Every evening, when he wasn't travelling, Loudoun hosted a full
dinner table. At his first Christmas in the colonies, they consumed
in one week nineteen dozen bottles of claret, thirty-one dozen of
Madeira, a dozen of Burgundy, four bottles of Port, and eight of
Rhinewine. According to the usually protective Pargellis, the
conversation of these military leaders "abounded in the application
of such military terms as scaling ladders, approaches, and stolen
marches, to the conquest of colonial beauties. Of these the
loveliest was charming Polly Philipse, heiress to Philipse Manor,
in whose 'Dependent Company' no British officer with a spark of
manhood in him failed at one time or another to enlist. Even
Loudoun 'muster'd occasionally.'"
Such behavior disgusted the sober Puritans and Quakers,
irritated the practical and parsimonious politicians like Ben
Franklin, and outraged many other church-going colonials. Loudoun
didn't care. He ridiculed the colonials as "enthusiastic saints"
and demonstrated his respect for religion by seizing one Dutch
church, removing the pews, and using it for a powder magazine. The
ever-forgiving Pargellis notes that though Loudoun and his aides
might consider it diplomatic to attend church on occasion, "the
army in general reflected the spiritual apathy of some parts of the
eighteenth-century Church of England."
That, of course, is putting it mildly. When the colonials
revolted, they were, according to our foremost Revolutionary War
historian Gordon Wood, rejecting the whole aristocratic world of
corrupt privilege of which Loudoun was so excellent an example.

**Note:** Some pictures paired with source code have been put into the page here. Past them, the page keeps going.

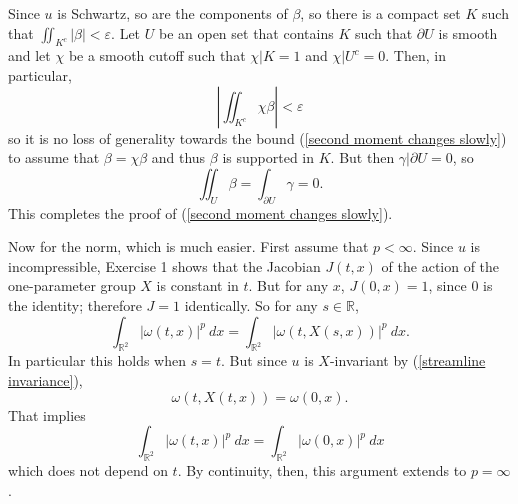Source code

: \documentclass[10pt]{article}
\newcommand{\RR}{\mathbb{R}}
\theoremstyle{definition}
\begin{document}
Since $u$ is Schwartz, so are the components of $\beta$, so there is a compact set $K$ such that $\iint_{K^c} |\beta| < \varepsilon$.
Let $U$ be an open set that contains $K$ such that $\partial U$ is smooth and let $\chi$ be a smooth cutoff such that $\chi|K = 1$ and $\chi|U^c = 0$.
Then, in particular,
$$\left|\iint_{K^c} \chi\beta\right| < \varepsilon$$
so it is no loss of generality towards the bound (\ref{second moment changes slowly}) to assume that $\beta = \chi\beta$ and thus $\beta$ is supported in $K$. But then $\gamma|\partial U = 0$, so
$$\iint_U \beta = \int_{\partial U} \gamma = 0.$$
This completes the proof of (\ref{second moment changes slowly}).

Now for the norm, which is much easier.
First assume that $p < \infty$.
Since $u$ is incompressible, Exercise 1 shows that the Jacobian $J(t, x)$ of the action of the one-parameter group $X$ is constant in $t$.
But for any $x$, $J(0, x) = 1$, since $0$ is the identity; therefore $J = 1$ identically.
So for any $s \in \RR$,
$$\int_{\RR^2} |\omega(t, x)|^p ~dx = \int_{\RR^2} |\omega(t, X(s, x))|^p ~dx.$$
In particular this holds when $s = t$. But since $u$ is $X$-invariant by (\ref{streamline invariance}),
$$\omega(t, X(t, x)) = \omega(0, x).$$
That implies
$$\int_{\RR^2} |\omega(t, x)|^p ~dx = \int_{\RR^2} |\omega(0, x)|^p ~dx$$
which does not depend on $t$.
By continuity, then, this argument extends to $p = \infty$.
\end{document}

After the revolution, the few remnants of that world slowly
disappeared in the North. The South, still loyal to the likes of
Lord Loudoun, tried to maintain a shadow feudalism, a kind of
bumpkin aristocracy based on slavery. But even that was finally
conquered in the Civil War.
Today, in Loudoun County, there remains of that world only a few
proud aging Virginia Gentlemen, would-be lords sitting on the
surviving acres of their family estates in solitary glory. When the
developers turn their farms into malls and townhouses, only the
name of Loudoun will remain to remind us of the not-so-glorious
past.
-Dr. Dave Williams
(this originally appeared in "The Blue Ridge Leader"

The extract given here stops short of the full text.